EXERCISE INSTRUCTIONS -> Search the entries below for the word "DoxyParams", then copy each line in which it is found.

**** SOURCE RECORDS

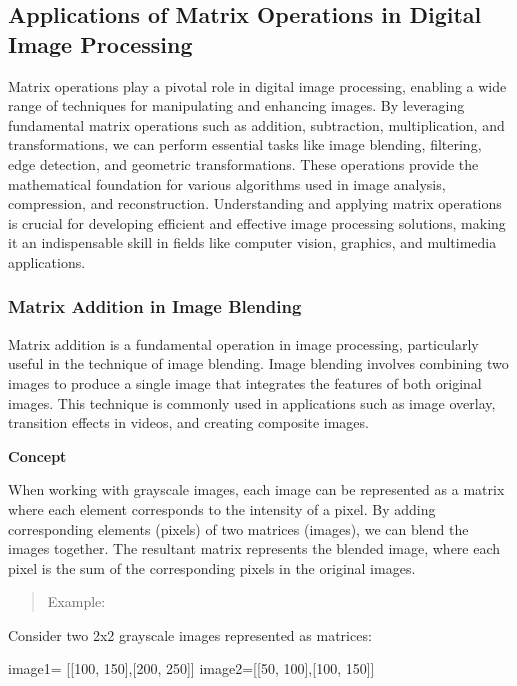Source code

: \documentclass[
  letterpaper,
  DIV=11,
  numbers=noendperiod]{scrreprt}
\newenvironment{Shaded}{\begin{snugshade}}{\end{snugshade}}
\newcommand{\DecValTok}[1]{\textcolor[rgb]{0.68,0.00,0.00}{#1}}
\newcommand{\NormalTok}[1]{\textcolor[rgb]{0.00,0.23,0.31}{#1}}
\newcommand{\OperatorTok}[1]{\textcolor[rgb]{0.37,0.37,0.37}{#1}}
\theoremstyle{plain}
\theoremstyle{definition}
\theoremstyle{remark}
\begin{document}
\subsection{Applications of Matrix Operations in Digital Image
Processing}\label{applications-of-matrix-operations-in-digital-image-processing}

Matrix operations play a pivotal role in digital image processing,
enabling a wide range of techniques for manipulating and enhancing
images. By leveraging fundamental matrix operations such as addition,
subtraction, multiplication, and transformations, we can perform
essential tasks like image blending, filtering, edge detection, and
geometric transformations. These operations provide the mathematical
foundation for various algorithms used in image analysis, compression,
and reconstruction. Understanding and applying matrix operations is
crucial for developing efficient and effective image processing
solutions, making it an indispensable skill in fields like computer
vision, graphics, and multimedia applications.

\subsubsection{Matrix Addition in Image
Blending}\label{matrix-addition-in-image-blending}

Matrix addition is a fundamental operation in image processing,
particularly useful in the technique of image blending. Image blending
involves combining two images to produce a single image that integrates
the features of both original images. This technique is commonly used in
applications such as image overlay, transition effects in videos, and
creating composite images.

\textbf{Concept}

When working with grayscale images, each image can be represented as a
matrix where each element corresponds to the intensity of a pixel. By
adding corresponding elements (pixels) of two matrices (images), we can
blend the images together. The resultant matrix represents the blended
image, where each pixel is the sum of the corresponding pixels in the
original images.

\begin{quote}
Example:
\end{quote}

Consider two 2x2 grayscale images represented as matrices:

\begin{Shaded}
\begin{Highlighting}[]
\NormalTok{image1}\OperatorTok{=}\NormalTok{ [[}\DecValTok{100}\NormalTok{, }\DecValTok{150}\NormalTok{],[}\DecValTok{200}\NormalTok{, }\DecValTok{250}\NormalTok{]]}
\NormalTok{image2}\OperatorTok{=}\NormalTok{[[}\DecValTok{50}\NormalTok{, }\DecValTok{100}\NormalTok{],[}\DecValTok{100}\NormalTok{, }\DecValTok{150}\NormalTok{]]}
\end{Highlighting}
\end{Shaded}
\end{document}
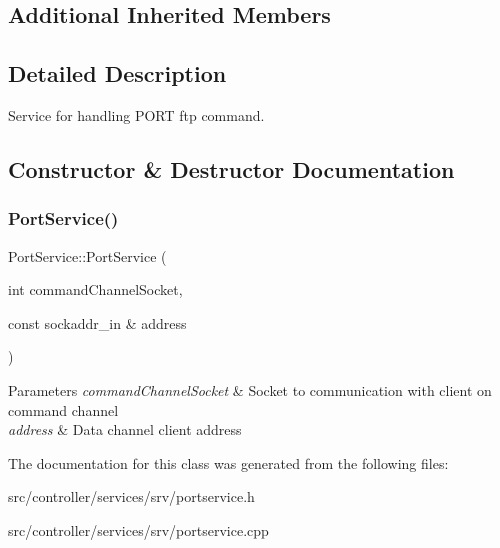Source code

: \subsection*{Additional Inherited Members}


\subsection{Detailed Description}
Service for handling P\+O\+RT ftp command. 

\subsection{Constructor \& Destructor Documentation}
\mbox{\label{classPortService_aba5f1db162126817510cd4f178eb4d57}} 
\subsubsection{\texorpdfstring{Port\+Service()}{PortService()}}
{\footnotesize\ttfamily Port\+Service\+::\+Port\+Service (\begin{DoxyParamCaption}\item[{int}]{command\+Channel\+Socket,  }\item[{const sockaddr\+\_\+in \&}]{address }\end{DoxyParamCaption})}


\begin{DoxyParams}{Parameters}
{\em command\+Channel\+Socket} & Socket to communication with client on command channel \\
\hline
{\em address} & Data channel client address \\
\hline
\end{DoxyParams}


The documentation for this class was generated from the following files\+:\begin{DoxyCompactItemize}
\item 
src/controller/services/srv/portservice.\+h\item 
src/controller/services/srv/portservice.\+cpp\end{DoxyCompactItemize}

********

RESULT ->
\begin{DoxyParams}{Parameters}
\end{DoxyParams}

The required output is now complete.